Все, что он навязывал, мне было абсолютно не интересно, а то, что мне хотелось, ему и не приходило в голову предлагать. Собственно, в этом нет ничего удивительного, но почему мне это и сейчас, через столько лет, причиняет такую боль? Что делать, доктор, от чего мне избавиться: от ненависти или от любви? Посоветуйте! А ведь я еще не упоминал о том, что вызывает острое чувство утраты.

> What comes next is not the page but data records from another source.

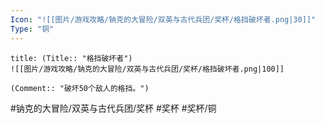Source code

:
 ```yaml
---
Icon: "![[图片/游戏攻略/钠克的大冒险/双英与古代兵团/奖杯/格挡破坏者.png|30]]"
Type: "铜"
---
```

```ad-common-bronze-trophy
title: (Title:: "格挡破坏者")
![[图片/游戏攻略/钠克的大冒险/双英与古代兵团/奖杯/格挡破坏者.png|100]]

(Comment:: "破坏50个敌人的格挡。")
```

#钠克的大冒险/双英与古代兵团/奖杯 #奖杯 #奖杯/铜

Подобные воспоминания могут появляться внезапно и без всяких причин, но они так отчетливы, что я тут же переношусь из офиса, из метро, из ресторана, где я обедаю с хорошенькой девушкой – откуда угодно – назад, в детство. Может показаться, что они ни о чем, но мне представляются за ними моменты жизни, не менее важные, чем само мое зачатие. Интересно, а можно ли вспомнить момент оплодотворения папашиным сперматозоидом маминой яйцеклетки? Неважно, но я им так за это благодарен!
Например, я нахожусь на кухне, не исключено, что вообще в первый раз, и мама, показывая в окно, говорит:
– Смотри, маленький, видишь, как красиво? Настоящее осеннее небо. – И я смотрю.
Я запомнил: «Настоящее осеннее небо», это была первая поэтическая строка, какую я услышал.
Или еще: зима, мороз, сумерки – о, такие реалии детства, как сумерки на кухне, отвратительный ржаной хлеб с куриным жиром, луна в окне – меня убивают, – я помню, что захожу, раскрасневшийся от мороза после уборки снега, заработав на этом доллар.
– Знаешь, что я приготовила на обед моему маленькому работнику? – с нежностью говорит моя мама. – То, что он любит зимой больше всего – жаркое из овечки.
Как-то ночью мы возвращались после уикэнда из Нью-Йорка. Мы видели Чайнатаун и Рэдио-сити и теперь едем в машине по мосту Джорджа Вашингтона. С Пел-стрит в Нью-Джерси можно попасть гораздо быстрее по тоннелю, но я упросил ехать через мост и, поскольку мать решила, что это будет «весьма познавательно», папаша делает крюк в десять миль. И вот, пока Ханна, сидя на переднем сиденье, в «познавательных» целях вслух считает опоры, я дрыхну на заднем сиденье, уткнувшись матери в шубу.